Christian Appalachian Project Inc
- Formation: Tax-exempt since June 1966; 59 years ago
- Type: 501(c)(3)
- Tax ID no.: EIN: 610661137
- Headquarters: Paintsville
- Revenue: 224,279,340 USD (2024)
- Expenses: 222,688,913 USD (2024)
- Website: www.christianapp.org

= Christian Appalachian Project =

Non-profit organization in the USA

The Christian Appalachian Project (CAP) is an interdenominational non-profit organization, based in Kentucky, US. Their mission is "building hope, transforming lives, and sharing Christ's love through service in Appalachia".

CAP was established in 1964 by Father Ralph W. Beiting. The headquarters are located in Paintsville, Kentucky.

==Serving programs==

As the 12th-largest human services charity in the United States, CAP served 17,250 people across 13 states in 2021.

CAP receives donations from corporations and individuals and uses the goods to offset costs of its human services missions, to give to other charities and to give to victims of natural disasters.

In 2021, CAP received $135m in donations, with an expenditure of £137m.

CAP's largest mission is Operation Sharing. This mission has given away over $100 million gift-in-kind donations to more than 1,400 partner agencies and churches in all thirteen Appalachian states in 2010.

One of the components of Operation Sharing is Operation Relief. This has been used to give millions of dollars' worth of emergency supplies to those devastated by tornadoes, floods, hurricanes, and other natural disasters.
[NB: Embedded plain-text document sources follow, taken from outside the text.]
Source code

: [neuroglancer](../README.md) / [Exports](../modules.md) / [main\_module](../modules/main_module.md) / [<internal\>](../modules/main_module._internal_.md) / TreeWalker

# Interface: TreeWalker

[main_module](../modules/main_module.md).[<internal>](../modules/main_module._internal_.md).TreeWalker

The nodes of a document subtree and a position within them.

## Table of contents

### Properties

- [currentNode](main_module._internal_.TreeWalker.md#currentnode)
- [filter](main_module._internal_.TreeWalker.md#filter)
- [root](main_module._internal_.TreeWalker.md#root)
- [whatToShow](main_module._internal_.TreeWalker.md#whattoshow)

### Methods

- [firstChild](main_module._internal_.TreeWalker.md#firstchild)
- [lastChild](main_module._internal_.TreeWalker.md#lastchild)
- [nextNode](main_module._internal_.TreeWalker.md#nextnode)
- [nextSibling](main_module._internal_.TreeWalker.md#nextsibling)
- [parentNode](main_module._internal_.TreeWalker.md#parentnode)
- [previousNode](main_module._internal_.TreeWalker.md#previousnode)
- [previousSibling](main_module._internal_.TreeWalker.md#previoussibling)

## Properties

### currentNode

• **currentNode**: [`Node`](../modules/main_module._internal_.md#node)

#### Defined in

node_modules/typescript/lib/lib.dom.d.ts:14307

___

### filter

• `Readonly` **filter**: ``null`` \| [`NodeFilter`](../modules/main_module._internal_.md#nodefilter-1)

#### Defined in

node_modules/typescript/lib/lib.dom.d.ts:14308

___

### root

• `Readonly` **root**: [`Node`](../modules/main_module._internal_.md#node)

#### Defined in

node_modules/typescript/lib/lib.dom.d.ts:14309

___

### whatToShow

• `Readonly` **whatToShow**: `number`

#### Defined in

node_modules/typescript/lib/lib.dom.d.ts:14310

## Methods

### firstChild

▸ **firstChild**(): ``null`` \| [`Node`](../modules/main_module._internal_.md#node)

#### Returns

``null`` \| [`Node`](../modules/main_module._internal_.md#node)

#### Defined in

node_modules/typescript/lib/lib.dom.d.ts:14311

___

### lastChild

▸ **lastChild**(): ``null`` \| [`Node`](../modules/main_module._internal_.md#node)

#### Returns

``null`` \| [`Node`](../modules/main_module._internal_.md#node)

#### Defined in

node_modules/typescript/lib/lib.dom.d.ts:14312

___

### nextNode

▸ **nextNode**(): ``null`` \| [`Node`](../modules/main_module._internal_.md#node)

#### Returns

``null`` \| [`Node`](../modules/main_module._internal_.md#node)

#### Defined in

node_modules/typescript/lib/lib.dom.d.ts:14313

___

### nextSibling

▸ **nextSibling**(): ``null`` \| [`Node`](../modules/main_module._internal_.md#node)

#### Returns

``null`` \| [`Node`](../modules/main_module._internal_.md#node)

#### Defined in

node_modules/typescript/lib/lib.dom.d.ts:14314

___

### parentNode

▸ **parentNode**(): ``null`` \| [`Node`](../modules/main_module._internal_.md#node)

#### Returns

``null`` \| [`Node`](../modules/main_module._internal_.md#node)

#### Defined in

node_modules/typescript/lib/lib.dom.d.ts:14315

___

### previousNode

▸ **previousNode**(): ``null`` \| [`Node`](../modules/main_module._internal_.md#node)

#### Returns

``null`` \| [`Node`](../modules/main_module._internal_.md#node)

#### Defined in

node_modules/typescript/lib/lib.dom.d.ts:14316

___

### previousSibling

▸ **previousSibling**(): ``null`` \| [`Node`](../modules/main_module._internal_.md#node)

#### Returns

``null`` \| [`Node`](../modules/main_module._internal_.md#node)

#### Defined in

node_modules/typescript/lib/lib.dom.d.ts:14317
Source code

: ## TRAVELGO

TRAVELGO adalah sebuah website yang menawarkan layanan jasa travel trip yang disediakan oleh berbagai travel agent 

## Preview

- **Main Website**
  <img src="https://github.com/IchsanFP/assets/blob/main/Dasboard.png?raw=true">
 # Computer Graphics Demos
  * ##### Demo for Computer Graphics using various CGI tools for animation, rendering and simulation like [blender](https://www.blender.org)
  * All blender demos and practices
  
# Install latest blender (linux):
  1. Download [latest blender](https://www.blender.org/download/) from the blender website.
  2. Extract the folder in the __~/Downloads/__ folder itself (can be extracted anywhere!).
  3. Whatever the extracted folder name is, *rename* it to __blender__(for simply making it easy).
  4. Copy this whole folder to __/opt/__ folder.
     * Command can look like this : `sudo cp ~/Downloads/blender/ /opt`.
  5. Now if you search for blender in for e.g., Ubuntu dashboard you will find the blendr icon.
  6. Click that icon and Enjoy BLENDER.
This service also supplies teams of relief workers who assist victims with physical labor involved in recovering from disasters.

CAP offers after-school programs, summer camps, and educational support services for children of all ages.

Students are sent out to the areas of greatest poverty in the region to rebuild and repair homes for families and individuals struggling with substandard housing.